Stored data:
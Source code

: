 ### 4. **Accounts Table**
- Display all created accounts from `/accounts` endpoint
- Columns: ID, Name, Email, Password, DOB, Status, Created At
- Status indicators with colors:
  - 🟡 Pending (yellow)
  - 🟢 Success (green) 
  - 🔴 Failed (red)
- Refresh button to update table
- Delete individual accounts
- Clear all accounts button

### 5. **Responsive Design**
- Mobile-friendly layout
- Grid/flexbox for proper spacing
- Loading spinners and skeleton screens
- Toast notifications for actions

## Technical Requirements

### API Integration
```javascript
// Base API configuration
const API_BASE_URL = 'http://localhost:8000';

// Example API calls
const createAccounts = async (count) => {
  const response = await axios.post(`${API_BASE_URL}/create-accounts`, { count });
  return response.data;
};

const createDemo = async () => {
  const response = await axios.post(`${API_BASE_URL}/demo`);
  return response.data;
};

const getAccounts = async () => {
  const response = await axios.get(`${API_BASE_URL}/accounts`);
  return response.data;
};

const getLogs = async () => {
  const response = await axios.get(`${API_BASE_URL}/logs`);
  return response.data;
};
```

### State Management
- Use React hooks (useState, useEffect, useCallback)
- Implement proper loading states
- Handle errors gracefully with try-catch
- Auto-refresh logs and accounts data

- Task directions
Starting with the first line of the records above, give back each line exactly until the line with "- 🔴 Failed (red)" has been given as well.

- Result of this exercise
Source code

: ### 4. **Accounts Table**
- Display all created accounts from `/accounts` endpoint
- Columns: ID, Name, Email, Password, DOB, Status, Created At
- Status indicators with colors:
  - 🟡 Pending (yellow)
  - 🟢 Success (green) 
  - 🔴 Failed (red)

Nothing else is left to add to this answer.